Cette dispute n’est pas anecdotique. Elle touche à la façon dont les entreprises façonnent la personnalité apparente de leurs assistants. Plus les modèles deviennent puissants, agentiques et persistants, plus leur style relationnel influence la confiance des utilisateurs. Un Claude très compétent, poli, prudent et capable de parler de ses « préférences » peut renforcer l’attachement émotionnel. Cela peut aussi brouiller la frontière entre outil et interlocuteur.

Ce que cela annonce pour la suite

Fable 5 ouvre probablement une nouvelle phase du marché de l’IA : celle des modèles de frontière segmentés par niveau de confiance. Le grand public obtient une version sécurisée; les partenaires vérifiés obtiennent des capacités plus complètes; les fournisseurs infonuagiques deviennent les canaux de distribution; les politiques de rétention et de surveillance deviennent des conditions d’accès.

Cette approche pourrait devenir la norme pour les domaines à double usage : cybersécurité, biologie, chimie, conception de systèmes autonomes et recherche scientifique sensible. Elle pourrait aussi durcir la concurrence. OpenAI et Google devront démontrer non seulement que leurs modèles sont meilleurs, mais qu’ils ont une gouvernance crédible pour les capacités les plus risquées.

Le pari d’Anthropic est donc double. Commercialement, Fable 5 doit prouver que la prudence n’empêche pas la performance. Politiquement, Mythos 5 doit convaincre les gouvernements, les grandes entreprises et les chercheurs que l’accès restreint est une réponse sérieuse aux risques émergents.
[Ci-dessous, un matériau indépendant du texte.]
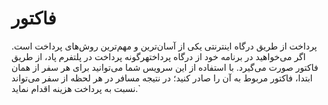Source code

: # فاکتور

پرداخت از طریق درگاه اینترنتی یکی از آسان‌ترین و مهم‌ترین روش‌های پرداخت است. اگر می‌خواهید در برنامه خود از درگاه پرداختهرگونه پرداخت در پلتفرم پاد، از طریق فاکتور صورت می‌گیرد. با استفاده از این سرویس شما می‌توانید برای هر سفر از همان ابتدا، فاکتور مربوط به آن را صادر کنید؛ در نتیجه مسافر در هر لحظه‌ از سفر می‌تواند نسبت به پرداخت هزینه اقدام نماید.`

<div class="box-end">
</div>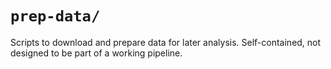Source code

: # `prep-data/`

Scripts to download and prepare data for later analysis.
Self-contained, not designed to be part of a working pipeline.
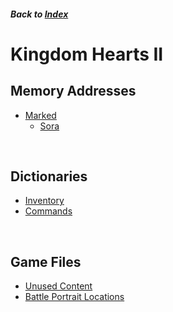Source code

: ##### Back to [Index](../index.md)

# Kingdom Hearts II

## Memory Addresses

* [Marked](mem/marked.md)
	* [Sora](mem/marked_sora.md)

<br/>

## Dictionaries

* [Inventory](dict/inventory.md)
* [Commands](dict/commands.md)

<br/>

## Game Files

* [Unused Content](files/unused.md)
* [Battle Portrait Locations](files/portraits.md)

<br/>
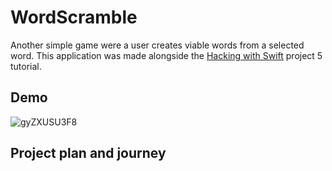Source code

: # WordScramble
Another simple game were a user creates viable words from a selected word. This application was made alongside the [Hacking with Swift](https://www.hackingwithswift.com/100/swiftui/20) project 5 tutorial.

## Demo
![gyZXUSU3F8](https://user-images.githubusercontent.com/64978825/87569237-b6bac200-c6be-11ea-9b69-3a17f3bd14f5.gif)


## Project plan and journey

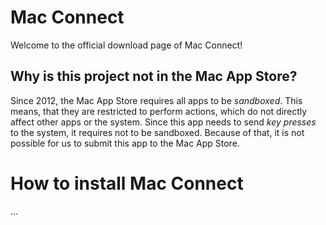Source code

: # Mac Connect

Welcome to the official download page of Mac Connect!

## Why is this project not in the Mac App Store?

Since 2012, the Mac App Store requires all apps to be *sandboxed*. This means, that they are restricted to perform actions, which do not directly affect other apps or the system. Since this app needs to send *key presses* to the system, it requires not to be sandboxed. Because of that, it is not possible for us to submit this app to the Mac App Store.

# How to install Mac Connect

... 



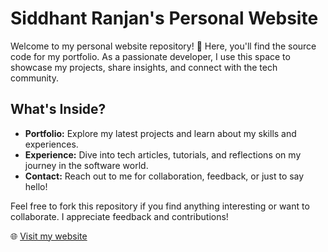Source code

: # Siddhant Ranjan's Personal Website

Welcome to my personal website repository! 🚀 Here, you'll find the source code for my portfolio. As a passionate developer, I use this space to showcase my projects, share insights, and connect with the tech community.

## What's Inside?

- **Portfolio:** Explore my latest projects and learn about my skills and experiences.
- **Experience:** Dive into tech articles, tutorials, and reflections on my journey in the software world.
- **Contact:** Reach out to me for collaboration, feedback, or just to say hello!

Feel free to fork this repository if you find anything interesting or want to collaborate. I appreciate feedback and contributions!

🌐 [Visit my website]()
Mais cette stratégie crée aussi une asymétrie : les organisations choisies auront une longueur d’avance, tandis que les autres devront travailler avec une version filtrée.

Anthropic ne vend plus seulement un modèle. Elle vend une théorie de la responsabilité : libérer assez de puissance pour rester dans la course, retenir assez de capacité pour préserver sa crédibilité sécuritaire. Reste à voir si cette ligne de crête tiendra lorsque les concurrents proposeront des modèles comparables, moins chers ou moins bridés.